DATA EXTRACT:
##############################

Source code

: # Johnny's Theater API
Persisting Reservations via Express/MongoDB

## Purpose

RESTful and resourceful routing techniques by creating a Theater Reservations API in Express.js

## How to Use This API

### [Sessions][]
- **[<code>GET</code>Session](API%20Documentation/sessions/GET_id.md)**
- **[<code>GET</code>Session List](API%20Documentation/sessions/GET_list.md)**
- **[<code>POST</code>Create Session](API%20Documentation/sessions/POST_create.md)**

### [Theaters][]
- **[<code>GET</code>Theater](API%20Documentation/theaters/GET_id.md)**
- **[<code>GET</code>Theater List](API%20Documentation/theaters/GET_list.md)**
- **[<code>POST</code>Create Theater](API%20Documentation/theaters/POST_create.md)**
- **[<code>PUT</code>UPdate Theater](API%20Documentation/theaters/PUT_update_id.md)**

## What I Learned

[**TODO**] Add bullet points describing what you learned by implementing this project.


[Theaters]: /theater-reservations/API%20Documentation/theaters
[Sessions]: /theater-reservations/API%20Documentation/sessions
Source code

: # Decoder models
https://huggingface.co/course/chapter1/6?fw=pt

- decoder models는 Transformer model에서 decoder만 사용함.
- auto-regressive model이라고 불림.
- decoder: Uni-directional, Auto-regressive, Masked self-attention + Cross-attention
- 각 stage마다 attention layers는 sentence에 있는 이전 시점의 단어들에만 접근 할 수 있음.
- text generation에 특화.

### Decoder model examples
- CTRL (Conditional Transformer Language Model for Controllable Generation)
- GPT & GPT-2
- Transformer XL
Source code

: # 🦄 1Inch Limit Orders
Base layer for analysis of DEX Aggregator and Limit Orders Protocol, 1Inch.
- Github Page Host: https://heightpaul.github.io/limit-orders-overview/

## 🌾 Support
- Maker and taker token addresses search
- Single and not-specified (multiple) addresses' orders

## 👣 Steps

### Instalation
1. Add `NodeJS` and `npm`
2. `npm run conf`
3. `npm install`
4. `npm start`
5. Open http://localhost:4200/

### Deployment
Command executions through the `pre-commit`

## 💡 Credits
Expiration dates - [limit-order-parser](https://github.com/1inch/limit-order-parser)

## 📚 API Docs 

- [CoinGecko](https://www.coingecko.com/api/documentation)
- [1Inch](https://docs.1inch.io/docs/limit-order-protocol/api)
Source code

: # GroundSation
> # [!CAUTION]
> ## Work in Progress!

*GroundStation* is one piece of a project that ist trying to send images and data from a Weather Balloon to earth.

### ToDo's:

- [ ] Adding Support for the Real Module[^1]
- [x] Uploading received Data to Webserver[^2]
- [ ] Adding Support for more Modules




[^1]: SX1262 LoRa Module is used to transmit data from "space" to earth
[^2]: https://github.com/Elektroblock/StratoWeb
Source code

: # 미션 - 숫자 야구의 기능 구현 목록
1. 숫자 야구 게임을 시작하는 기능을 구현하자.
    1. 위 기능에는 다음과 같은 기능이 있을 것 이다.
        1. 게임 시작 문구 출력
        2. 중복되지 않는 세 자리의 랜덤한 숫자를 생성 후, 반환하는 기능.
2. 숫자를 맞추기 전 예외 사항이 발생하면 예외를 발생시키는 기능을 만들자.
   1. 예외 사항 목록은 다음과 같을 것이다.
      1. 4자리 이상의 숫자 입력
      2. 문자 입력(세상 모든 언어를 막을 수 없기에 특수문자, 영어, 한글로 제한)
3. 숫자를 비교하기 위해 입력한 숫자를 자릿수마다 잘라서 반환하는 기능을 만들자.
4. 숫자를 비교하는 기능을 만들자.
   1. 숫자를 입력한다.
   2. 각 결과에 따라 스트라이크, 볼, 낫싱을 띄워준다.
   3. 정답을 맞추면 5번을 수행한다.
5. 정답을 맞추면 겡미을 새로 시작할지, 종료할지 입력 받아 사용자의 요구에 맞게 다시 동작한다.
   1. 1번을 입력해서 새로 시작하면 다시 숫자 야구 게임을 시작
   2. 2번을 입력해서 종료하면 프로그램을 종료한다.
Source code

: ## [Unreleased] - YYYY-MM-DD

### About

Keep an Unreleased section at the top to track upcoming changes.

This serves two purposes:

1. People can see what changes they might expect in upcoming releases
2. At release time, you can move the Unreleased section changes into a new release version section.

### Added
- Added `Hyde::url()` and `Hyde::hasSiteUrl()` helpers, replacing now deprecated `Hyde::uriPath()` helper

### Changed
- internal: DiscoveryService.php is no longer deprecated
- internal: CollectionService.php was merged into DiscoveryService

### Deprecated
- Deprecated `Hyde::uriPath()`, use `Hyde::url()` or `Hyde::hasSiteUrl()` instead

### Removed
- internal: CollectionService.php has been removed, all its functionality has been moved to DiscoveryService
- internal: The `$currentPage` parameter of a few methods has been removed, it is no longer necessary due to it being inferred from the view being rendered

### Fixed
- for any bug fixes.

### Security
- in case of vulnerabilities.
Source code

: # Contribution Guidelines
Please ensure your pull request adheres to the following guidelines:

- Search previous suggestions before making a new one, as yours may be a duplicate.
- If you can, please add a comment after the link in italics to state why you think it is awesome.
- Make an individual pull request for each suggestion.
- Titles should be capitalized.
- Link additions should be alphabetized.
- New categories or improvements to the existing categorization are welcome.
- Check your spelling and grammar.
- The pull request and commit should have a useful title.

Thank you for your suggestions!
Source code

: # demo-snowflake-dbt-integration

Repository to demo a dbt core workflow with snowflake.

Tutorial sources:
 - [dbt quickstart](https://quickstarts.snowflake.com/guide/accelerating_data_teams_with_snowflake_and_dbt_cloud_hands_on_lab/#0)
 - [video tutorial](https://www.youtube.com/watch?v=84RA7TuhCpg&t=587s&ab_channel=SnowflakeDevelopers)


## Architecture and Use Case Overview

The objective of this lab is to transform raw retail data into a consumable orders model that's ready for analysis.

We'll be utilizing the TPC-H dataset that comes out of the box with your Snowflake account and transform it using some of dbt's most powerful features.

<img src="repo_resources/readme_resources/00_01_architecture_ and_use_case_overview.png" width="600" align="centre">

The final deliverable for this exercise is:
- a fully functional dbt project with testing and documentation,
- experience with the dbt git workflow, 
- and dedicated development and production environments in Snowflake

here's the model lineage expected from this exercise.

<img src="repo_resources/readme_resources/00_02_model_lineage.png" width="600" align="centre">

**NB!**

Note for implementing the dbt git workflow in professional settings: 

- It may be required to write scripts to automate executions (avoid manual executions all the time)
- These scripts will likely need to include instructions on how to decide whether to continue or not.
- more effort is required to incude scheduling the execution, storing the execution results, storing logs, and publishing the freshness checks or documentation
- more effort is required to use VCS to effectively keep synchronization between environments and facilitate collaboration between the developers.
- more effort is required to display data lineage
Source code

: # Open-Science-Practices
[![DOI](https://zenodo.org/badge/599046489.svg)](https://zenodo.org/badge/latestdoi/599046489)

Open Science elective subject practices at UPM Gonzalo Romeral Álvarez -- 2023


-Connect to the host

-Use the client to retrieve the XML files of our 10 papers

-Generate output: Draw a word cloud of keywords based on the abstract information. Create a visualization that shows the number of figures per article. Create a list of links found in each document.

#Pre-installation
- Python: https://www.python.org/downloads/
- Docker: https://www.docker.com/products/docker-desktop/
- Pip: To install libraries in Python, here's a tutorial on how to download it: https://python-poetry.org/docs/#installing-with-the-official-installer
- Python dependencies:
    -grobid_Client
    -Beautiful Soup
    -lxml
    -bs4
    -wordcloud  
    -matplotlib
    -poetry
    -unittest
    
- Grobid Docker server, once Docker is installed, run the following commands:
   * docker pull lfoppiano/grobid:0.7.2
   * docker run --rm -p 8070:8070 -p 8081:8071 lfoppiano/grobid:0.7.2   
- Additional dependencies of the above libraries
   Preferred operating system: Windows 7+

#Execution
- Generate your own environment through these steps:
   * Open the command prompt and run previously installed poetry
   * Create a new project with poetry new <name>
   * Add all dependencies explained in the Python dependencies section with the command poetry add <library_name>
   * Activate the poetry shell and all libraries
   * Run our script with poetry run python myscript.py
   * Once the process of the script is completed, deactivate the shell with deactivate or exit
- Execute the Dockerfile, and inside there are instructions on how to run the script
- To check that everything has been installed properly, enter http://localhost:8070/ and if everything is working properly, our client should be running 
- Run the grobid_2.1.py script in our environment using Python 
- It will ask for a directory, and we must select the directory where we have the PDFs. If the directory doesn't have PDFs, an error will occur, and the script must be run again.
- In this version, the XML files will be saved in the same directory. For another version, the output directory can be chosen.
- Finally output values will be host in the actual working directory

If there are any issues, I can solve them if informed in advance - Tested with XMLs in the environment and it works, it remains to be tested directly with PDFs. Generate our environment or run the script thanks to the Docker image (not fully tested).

##############################

TASK INSTRUCTIONS: Go through the entries above, and wherever a line holds the word "Hyde", copy that line.

ANSWER:
- Added `Hyde::url()` and `Hyde::hasSiteUrl()` helpers, replacing now deprecated `Hyde::uriPath()` helper
- Deprecated `Hyde::uriPath()`, use `Hyde::url()` or `Hyde::hasSiteUrl()` instead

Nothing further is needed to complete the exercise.